Lady Be Good proved popular enough with film audiences but also marked the beginning of the end for Eleanor Powell.  In fact, she plays only a supporting role in the film despite receiving top billing.  Within a few years, while still at the heights of her dancing abilities, Powell would walk away from her film career to raise a family instead.  She would make a few more cameo film appearances, but nothing further.  Eleanor Powell’s time as a Hollywood star was brief, but as the saying goes, the star that burns twice as bright burns half as long.  Powell had created a legacy of silver screen dancing wizardry that remains unmatched to this day.  She was, and will always be, Hollywood’s premiere dancing lady!

Video ** ½

While the images are detailed and clear for the most part, these movies do show their age in the grainy film texture, mild flickering in spots, and a few minor scratches here and there.  Both films are presented in their original black & white, full-frame format.

Audio ** ½

These films are decades old, so don’t expect any aural fireworks.  The sound quality is adequate and devoid of pops or misses.  Words and lyrics in Born to Dance are by Cole Porter.

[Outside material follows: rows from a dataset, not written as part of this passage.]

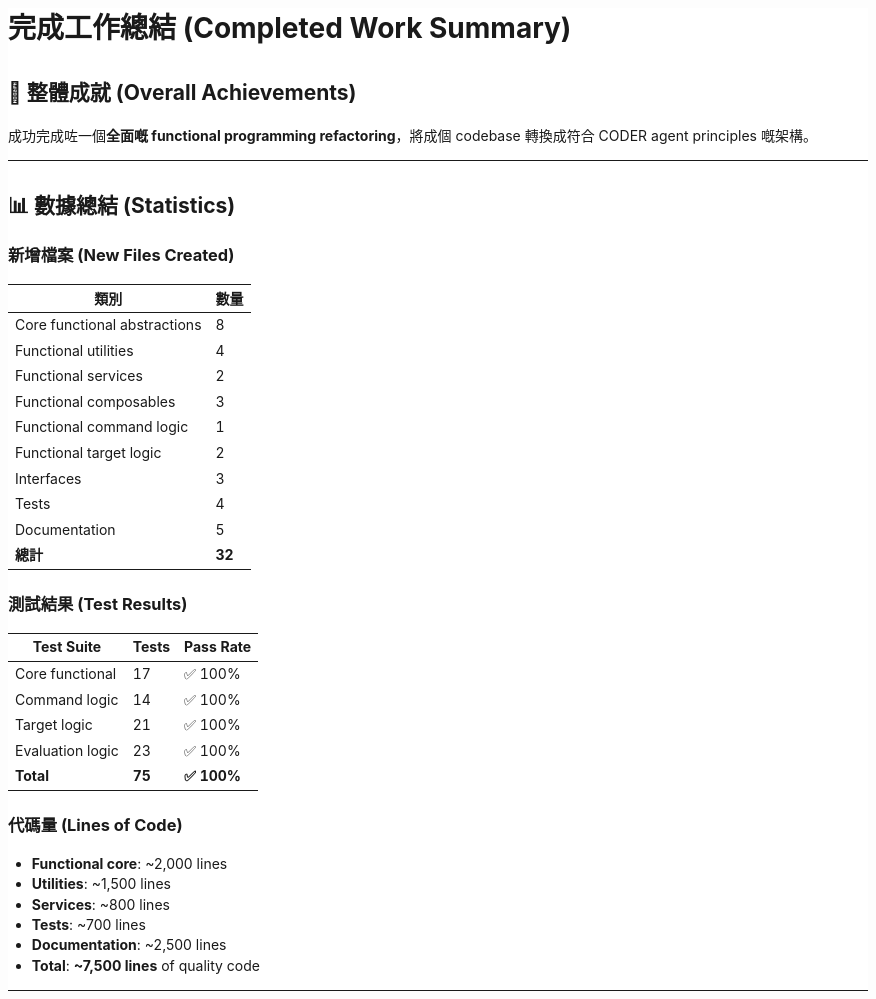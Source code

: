 # 完成工作總結 (Completed Work Summary)

## 🎯 整體成就 (Overall Achievements)

成功完成咗一個**全面嘅 functional programming refactoring**，將成個 codebase 轉換成符合 CODER agent principles 嘅架構。

---

## 📊 數據總結 (Statistics)

### 新增檔案 (New Files Created)

| 類別 | 數量 |
|------|------|
| Core functional abstractions | 8 |
| Functional utilities | 4 |
| Functional services | 2 |
| Functional composables | 3 |
| Functional command logic | 1 |
| Functional target logic | 2 |
| Interfaces | 3 |
| Tests | 4 |
| Documentation | 5 |
| **總計** | **32** |

### 測試結果 (Test Results)

| Test Suite | Tests | Pass Rate |
|------------|-------|-----------|
| Core functional | 17 | ✅ 100% |
| Command logic | 14 | ✅ 100% |
| Target logic | 21 | ✅ 100% |
| Evaluation logic | 23 | ✅ 100% |
| **Total** | **75** | **✅ 100%** |

### 代碼量 (Lines of Code)

- **Functional core**: ~2,000 lines
- **Utilities**: ~1,500 lines
- **Services**: ~800 lines
- **Tests**: ~700 lines
- **Documentation**: ~2,500 lines
- **Total**: **~7,500 lines** of quality code

---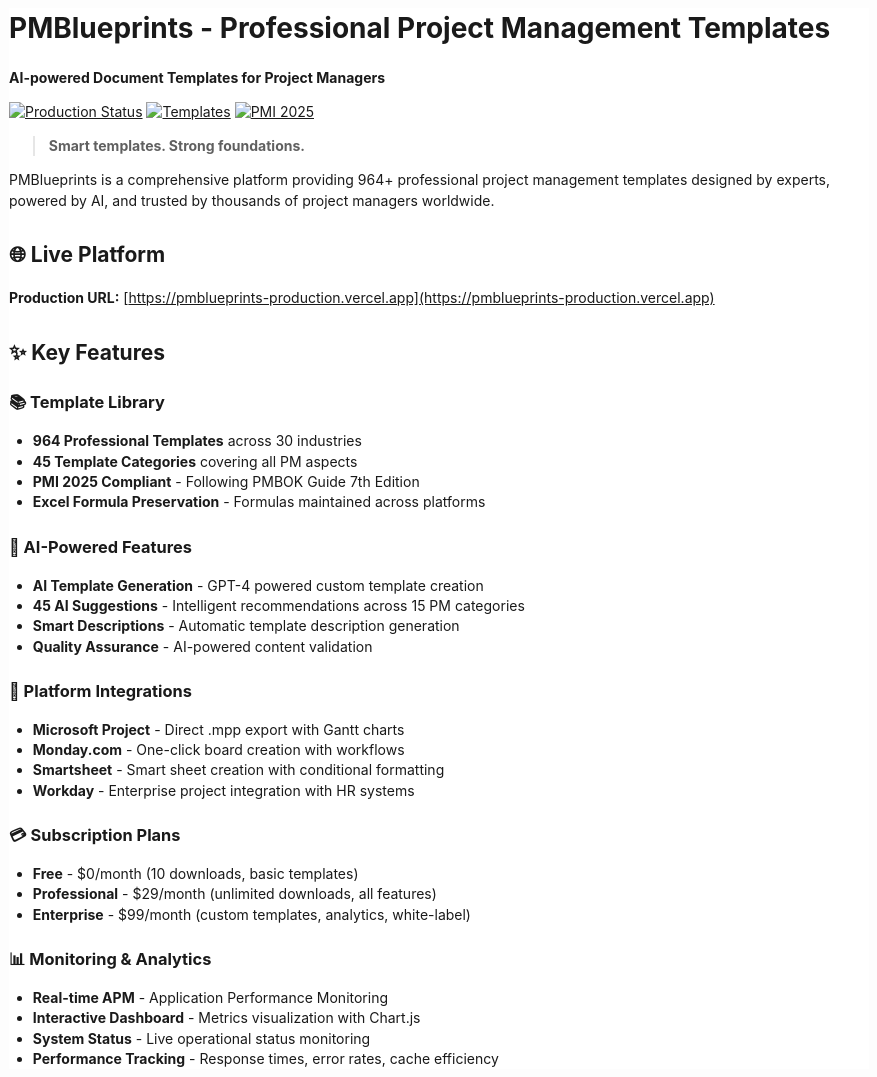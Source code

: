 # PMBlueprints - Professional Project Management Templates

**AI-powered Document Templates for Project Managers**

[![Production Status](https://img.shields.io/badge/status-production-brightgreen)](https://pmblueprints-production.vercel.app)
[![Templates](https://img.shields.io/badge/templates-964-blue)](https://pmblueprints-production.vercel.app/templates)
[![PMI 2025](https://img.shields.io/badge/PMI-2025%20Compliant-orange)](https://pmblueprints-production.vercel.app)

> **Smart templates. Strong foundations.**

PMBlueprints is a comprehensive platform providing 964+ professional project management templates designed by experts, powered by AI, and trusted by thousands of project managers worldwide.

## 🌐 Live Platform

**Production URL:** [https://pmblueprints-production.vercel.app](https://pmblueprints-production.vercel.app)

## ✨ Key Features

### 📚 Template Library
- **964 Professional Templates** across 30 industries
- **45 Template Categories** covering all PM aspects
- **PMI 2025 Compliant** - Following PMBOK Guide 7th Edition
- **Excel Formula Preservation** - Formulas maintained across platforms

### 🤖 AI-Powered Features
- **AI Template Generation** - GPT-4 powered custom template creation
- **45 AI Suggestions** - Intelligent recommendations across 15 PM categories
- **Smart Descriptions** - Automatic template description generation
- **Quality Assurance** - AI-powered content validation

### 🔗 Platform Integrations
- **Microsoft Project** - Direct .mpp export with Gantt charts
- **Monday.com** - One-click board creation with workflows
- **Smartsheet** - Smart sheet creation with conditional formatting
- **Workday** - Enterprise project integration with HR systems

### 💳 Subscription Plans
- **Free** - $0/month (10 downloads, basic templates)
- **Professional** - $29/month (unlimited downloads, all features)
- **Enterprise** - $99/month (custom templates, analytics, white-label)

### 📊 Monitoring & Analytics
- **Real-time APM** - Application Performance Monitoring
- **Interactive Dashboard** - Metrics visualization with Chart.js
- **System Status** - Live operational status monitoring
- **Performance Tracking** - Response times, error rates, cache efficiency
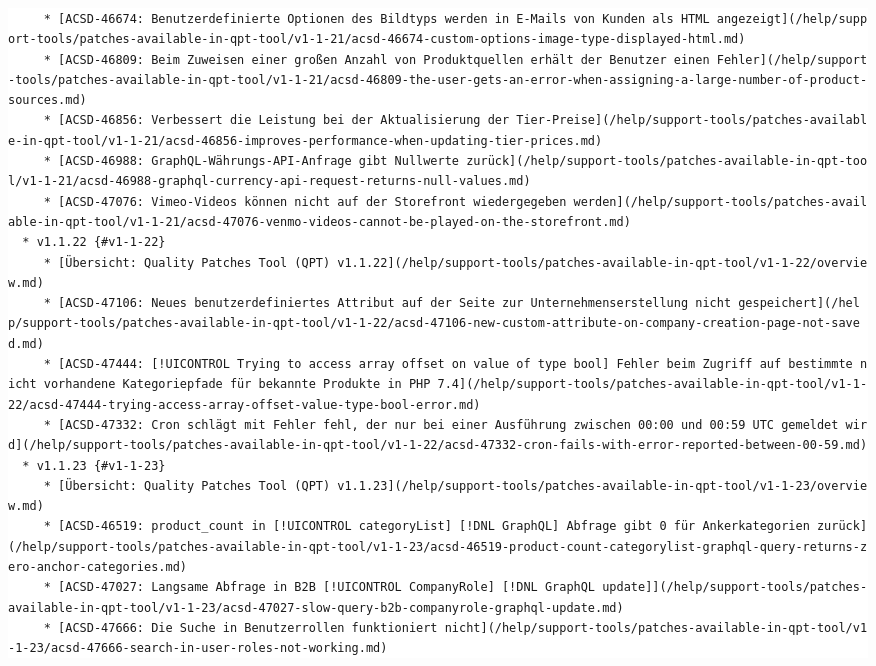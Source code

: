          * [ACSD-46674: Benutzerdefinierte Optionen des Bildtyps werden in E-Mails von Kunden als HTML angezeigt](/help/support-tools/patches-available-in-qpt-tool/v1-1-21/acsd-46674-custom-options-image-type-displayed-html.md)
         * [ACSD-46809: Beim Zuweisen einer großen Anzahl von Produktquellen erhält der Benutzer einen Fehler](/help/support-tools/patches-available-in-qpt-tool/v1-1-21/acsd-46809-the-user-gets-an-error-when-assigning-a-large-number-of-product-sources.md)
         * [ACSD-46856: Verbessert die Leistung bei der Aktualisierung der Tier-Preise](/help/support-tools/patches-available-in-qpt-tool/v1-1-21/acsd-46856-improves-performance-when-updating-tier-prices.md)
         * [ACSD-46988: GraphQL-Währungs-API-Anfrage gibt Nullwerte zurück](/help/support-tools/patches-available-in-qpt-tool/v1-1-21/acsd-46988-graphql-currency-api-request-returns-null-values.md)
         * [ACSD-47076: Vimeo-Videos können nicht auf der Storefront wiedergegeben werden](/help/support-tools/patches-available-in-qpt-tool/v1-1-21/acsd-47076-venmo-videos-cannot-be-played-on-the-storefront.md)
      * v1.1.22 {#v1-1-22}
         * [Übersicht: Quality Patches Tool (QPT) v1.1.22](/help/support-tools/patches-available-in-qpt-tool/v1-1-22/overview.md)
         * [ACSD-47106: Neues benutzerdefiniertes Attribut auf der Seite zur Unternehmenserstellung nicht gespeichert](/help/support-tools/patches-available-in-qpt-tool/v1-1-22/acsd-47106-new-custom-attribute-on-company-creation-page-not-saved.md)
         * [ACSD-47444: [!UICONTROL Trying to access array offset on value of type bool] Fehler beim Zugriff auf bestimmte nicht vorhandene Kategoriepfade für bekannte Produkte in PHP 7.4](/help/support-tools/patches-available-in-qpt-tool/v1-1-22/acsd-47444-trying-access-array-offset-value-type-bool-error.md)
         * [ACSD-47332: Cron schlägt mit Fehler fehl, der nur bei einer Ausführung zwischen 00:00 und 00:59 UTC gemeldet wird](/help/support-tools/patches-available-in-qpt-tool/v1-1-22/acsd-47332-cron-fails-with-error-reported-between-00-59.md)
      * v1.1.23 {#v1-1-23}
         * [Übersicht: Quality Patches Tool (QPT) v1.1.23](/help/support-tools/patches-available-in-qpt-tool/v1-1-23/overview.md)
         * [ACSD-46519: product_count in [!UICONTROL categoryList] [!DNL GraphQL] Abfrage gibt 0 für Ankerkategorien zurück](/help/support-tools/patches-available-in-qpt-tool/v1-1-23/acsd-46519-product-count-categorylist-graphql-query-returns-zero-anchor-categories.md)
         * [ACSD-47027: Langsame Abfrage in B2B [!UICONTROL CompanyRole] [!DNL GraphQL update]](/help/support-tools/patches-available-in-qpt-tool/v1-1-23/acsd-47027-slow-query-b2b-companyrole-graphql-update.md)
         * [ACSD-47666: Die Suche in Benutzerrollen funktioniert nicht](/help/support-tools/patches-available-in-qpt-tool/v1-1-23/acsd-47666-search-in-user-roles-not-working.md)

BONUS TRIVIA:  Lady Be Good’s “The Last Time I Saw Paris,” written especially for the film by Jerome Kern and Oscar Hammerstein II, won an Oscar for Best Song.  It is particularly poignant considering that, at the time, Paris and all of France was under Nazi occupation.

Features ** ½

This release is a two-disc set and can be purchased either separately or as part of the Classical Musicals from the Dream Factory, Vol. 3 box set.

Disc One contains Born to Dance and some related bonus materials - a vintage short, a cartoon, an outtake, a radio promo, and a trailer (4 min.).  The short “The Second Step” (10 min.) follows the struggles of aspiring Hollywood actress Jane Barnes; Maureen O’Sullivan (of Tarzan fame) and Chico Marx make cameo appearances.  The Harman-ising cartoon “The Old Mill Pond” (7 min.) gives us a night of musical frogs.  The audio-only outtake (3 min.) features Jimmy Stewart singing “Easy to Love,” while a long excerpt (41 min.) from the Hollywood Hotel Radio program provides performances of songs from multiple MGM musicals, including a preview of Born to Dance in the second half of the broadcast.

Disc Two contains Lady Be Good and its related extras.  The vintage “FitzPatrick TravelTalks” film “Glimpses of Florida” (9 min.) offers a short travelogue of Florida.  The Oscar-nominated “The Rookie Bear” (8 min.) follows the misadventures of a bear conscripted into the U.S. army.  There is an audio outtake (4 min.) of “I Love to Dance” with Eleanor Powell and promotional clips (6 min.) from the radio program “Leo Is on the Air.”  Lastly, there is a 4-minute trailer for Lady Be Good.

Summary:

The Born to Dance / Lady Be Good two-disc set offers two vintage MGM musicals which aptly demonstrate why Eleanor Powell was considered the queen of movie tap dancing.